*** DATA Section Begins ***
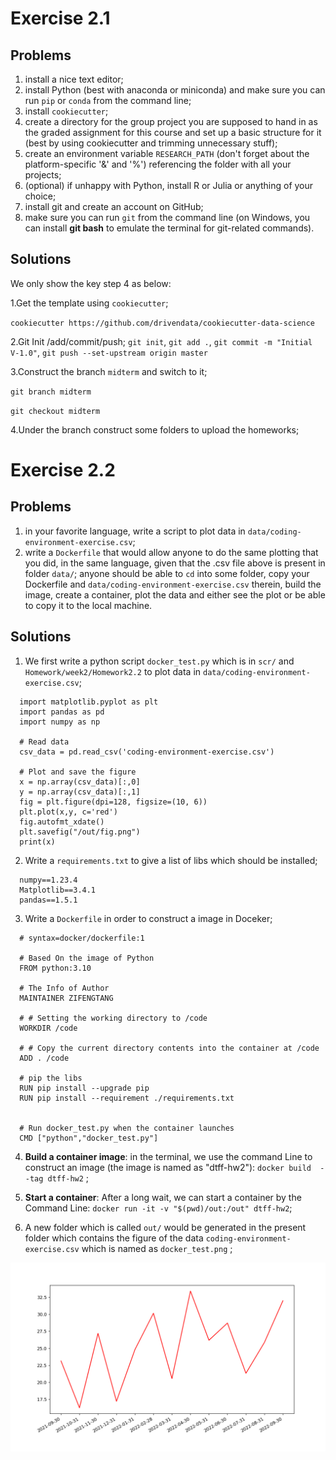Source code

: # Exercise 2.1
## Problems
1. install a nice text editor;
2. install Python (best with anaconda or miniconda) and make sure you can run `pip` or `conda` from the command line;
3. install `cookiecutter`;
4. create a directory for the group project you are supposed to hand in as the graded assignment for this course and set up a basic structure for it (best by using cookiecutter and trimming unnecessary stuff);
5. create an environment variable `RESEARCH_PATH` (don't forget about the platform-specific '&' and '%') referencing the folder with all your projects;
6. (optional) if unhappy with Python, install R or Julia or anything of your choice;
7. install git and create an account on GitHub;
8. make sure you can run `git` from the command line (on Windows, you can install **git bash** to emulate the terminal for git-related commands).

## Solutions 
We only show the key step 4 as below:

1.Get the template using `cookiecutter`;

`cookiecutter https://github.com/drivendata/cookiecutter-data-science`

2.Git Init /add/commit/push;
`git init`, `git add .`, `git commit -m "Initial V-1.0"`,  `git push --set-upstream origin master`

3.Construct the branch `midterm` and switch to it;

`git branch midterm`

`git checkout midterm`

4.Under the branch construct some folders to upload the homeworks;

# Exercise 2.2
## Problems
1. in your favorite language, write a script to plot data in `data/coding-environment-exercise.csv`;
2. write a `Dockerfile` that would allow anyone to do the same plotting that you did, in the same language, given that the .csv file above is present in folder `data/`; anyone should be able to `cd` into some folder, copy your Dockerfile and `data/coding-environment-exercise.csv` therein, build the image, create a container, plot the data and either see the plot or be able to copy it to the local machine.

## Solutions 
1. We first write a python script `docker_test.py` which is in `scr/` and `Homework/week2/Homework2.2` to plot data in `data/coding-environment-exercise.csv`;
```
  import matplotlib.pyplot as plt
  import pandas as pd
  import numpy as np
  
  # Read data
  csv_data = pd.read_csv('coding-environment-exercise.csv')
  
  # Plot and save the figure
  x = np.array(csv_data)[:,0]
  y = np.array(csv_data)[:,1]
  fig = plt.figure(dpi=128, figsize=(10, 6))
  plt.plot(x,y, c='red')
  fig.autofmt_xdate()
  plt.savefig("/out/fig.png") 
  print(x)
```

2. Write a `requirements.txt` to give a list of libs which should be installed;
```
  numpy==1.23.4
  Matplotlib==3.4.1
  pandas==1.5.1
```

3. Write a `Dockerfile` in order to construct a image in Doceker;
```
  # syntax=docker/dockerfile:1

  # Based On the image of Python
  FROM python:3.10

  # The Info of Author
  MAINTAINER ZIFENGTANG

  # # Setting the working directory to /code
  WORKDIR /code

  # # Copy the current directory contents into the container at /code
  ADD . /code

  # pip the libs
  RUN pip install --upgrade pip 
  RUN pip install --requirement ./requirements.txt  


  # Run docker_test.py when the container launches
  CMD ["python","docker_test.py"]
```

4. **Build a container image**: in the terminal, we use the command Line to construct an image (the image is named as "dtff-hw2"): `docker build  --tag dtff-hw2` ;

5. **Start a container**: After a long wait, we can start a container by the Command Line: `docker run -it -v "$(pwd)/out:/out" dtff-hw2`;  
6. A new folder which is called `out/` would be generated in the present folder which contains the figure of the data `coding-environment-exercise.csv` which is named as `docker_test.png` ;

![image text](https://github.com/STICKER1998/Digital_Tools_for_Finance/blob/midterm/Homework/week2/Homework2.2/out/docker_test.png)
*** DATA Section Ends ***
▸ TASK BRIEF
Go through the lines above and copy any that contain "should".

▸ ANSWER FOR THE TASK
2. write a `Dockerfile` that would allow anyone to do the same plotting that you did, in the same language, given that the .csv file above is present in folder `data/`; anyone should be able to `cd` into some folder, copy your Dockerfile and `data/coding-environment-exercise.csv` therein, build the image, create a container, plot the data and either see the plot or be able to copy it to the local machine.
2. Write a `requirements.txt` to give a list of libs which should be installed;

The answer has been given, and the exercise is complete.